BEGIN
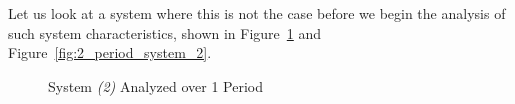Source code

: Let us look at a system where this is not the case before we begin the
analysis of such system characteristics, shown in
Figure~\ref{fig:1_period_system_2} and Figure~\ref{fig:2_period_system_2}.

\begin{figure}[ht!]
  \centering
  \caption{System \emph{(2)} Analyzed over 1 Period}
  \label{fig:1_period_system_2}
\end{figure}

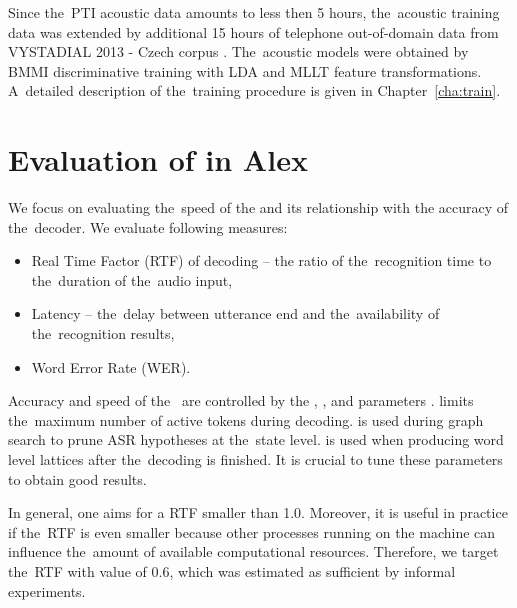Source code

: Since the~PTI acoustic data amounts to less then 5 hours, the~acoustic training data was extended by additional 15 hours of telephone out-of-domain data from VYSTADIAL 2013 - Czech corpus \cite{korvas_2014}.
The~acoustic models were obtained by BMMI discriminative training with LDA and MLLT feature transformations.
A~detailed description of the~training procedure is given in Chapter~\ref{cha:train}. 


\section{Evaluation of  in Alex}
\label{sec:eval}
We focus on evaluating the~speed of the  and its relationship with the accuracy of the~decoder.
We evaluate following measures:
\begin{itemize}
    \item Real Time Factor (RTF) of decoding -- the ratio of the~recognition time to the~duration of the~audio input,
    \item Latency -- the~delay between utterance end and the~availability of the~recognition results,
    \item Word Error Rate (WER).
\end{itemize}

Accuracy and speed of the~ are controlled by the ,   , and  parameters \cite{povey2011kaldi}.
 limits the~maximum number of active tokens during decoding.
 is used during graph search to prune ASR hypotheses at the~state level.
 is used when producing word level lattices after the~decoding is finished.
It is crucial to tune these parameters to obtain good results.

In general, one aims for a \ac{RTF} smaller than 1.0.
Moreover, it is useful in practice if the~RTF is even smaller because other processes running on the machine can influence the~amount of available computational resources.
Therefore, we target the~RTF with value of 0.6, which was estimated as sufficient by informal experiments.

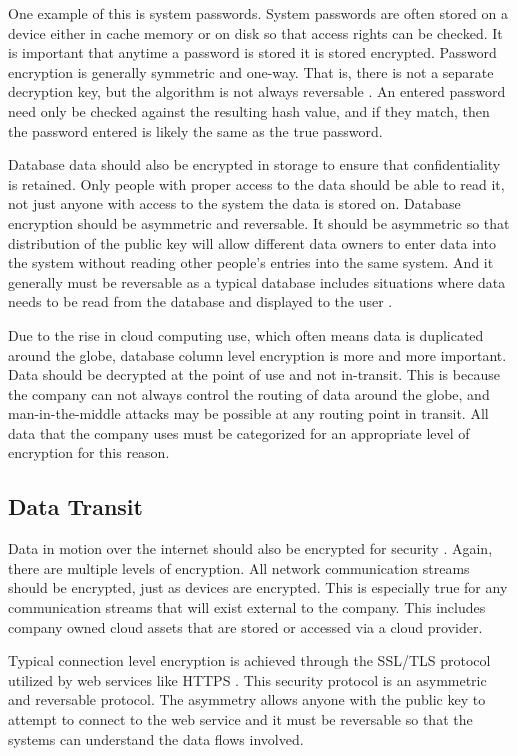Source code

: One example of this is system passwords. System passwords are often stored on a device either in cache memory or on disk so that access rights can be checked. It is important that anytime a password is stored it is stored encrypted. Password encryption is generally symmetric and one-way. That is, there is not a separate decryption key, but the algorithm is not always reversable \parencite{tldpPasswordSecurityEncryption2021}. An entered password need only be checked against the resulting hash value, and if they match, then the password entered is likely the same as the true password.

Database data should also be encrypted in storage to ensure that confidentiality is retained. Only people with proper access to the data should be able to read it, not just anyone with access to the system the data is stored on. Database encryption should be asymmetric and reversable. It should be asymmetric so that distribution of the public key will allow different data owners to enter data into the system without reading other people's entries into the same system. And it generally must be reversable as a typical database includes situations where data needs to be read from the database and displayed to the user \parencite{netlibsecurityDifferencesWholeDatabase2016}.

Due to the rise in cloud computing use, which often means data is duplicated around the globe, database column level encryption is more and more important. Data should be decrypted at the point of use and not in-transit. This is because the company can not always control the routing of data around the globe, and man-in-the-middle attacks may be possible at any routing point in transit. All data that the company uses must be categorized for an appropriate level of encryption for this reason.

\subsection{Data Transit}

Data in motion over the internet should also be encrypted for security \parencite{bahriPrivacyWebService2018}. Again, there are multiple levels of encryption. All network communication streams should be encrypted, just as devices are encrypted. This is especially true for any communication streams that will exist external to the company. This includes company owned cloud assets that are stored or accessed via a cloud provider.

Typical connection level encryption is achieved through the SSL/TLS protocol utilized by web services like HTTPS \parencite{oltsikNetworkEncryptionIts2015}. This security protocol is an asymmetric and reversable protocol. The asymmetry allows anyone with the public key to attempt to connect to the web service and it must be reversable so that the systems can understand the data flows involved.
END
BEGIN
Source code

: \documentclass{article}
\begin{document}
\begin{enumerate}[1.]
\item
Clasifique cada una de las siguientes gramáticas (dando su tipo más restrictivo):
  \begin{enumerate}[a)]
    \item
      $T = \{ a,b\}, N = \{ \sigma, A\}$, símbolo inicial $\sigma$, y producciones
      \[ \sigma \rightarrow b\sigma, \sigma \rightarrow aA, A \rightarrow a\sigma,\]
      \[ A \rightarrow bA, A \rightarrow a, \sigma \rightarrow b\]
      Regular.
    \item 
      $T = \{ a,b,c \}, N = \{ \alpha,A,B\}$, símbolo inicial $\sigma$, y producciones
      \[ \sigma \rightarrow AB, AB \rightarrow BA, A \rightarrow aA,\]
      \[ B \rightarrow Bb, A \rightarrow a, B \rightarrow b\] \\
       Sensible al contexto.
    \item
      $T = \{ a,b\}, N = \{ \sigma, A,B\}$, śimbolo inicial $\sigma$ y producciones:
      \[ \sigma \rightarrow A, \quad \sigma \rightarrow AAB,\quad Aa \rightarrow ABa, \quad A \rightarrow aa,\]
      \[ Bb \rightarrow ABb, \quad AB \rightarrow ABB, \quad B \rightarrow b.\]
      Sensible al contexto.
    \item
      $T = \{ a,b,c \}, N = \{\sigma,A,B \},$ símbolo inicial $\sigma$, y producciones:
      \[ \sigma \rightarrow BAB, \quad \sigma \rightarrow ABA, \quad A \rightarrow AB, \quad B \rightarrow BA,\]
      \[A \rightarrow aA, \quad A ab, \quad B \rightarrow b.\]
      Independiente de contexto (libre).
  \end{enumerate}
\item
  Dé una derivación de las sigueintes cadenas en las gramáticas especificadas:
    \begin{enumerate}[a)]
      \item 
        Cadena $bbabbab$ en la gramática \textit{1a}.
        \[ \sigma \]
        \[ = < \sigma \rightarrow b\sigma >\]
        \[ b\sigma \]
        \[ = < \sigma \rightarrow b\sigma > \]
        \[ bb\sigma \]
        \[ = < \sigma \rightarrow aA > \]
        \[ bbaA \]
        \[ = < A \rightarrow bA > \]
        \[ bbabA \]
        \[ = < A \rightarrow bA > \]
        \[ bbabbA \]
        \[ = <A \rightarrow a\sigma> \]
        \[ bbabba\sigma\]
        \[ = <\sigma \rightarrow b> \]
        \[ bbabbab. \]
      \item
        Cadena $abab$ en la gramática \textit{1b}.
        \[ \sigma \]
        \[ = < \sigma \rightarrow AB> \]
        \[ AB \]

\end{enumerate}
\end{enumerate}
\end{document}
END
> [Brief]:
With "smaller" as the word to match, copy each line of the records that has it.

> [Answer to the exercise]:
In general, one aims for a \ac{RTF} smaller than 1.0.
Moreover, it is useful in practice if the~RTF is even smaller because other processes running on the machine can influence the~amount of available computational resources.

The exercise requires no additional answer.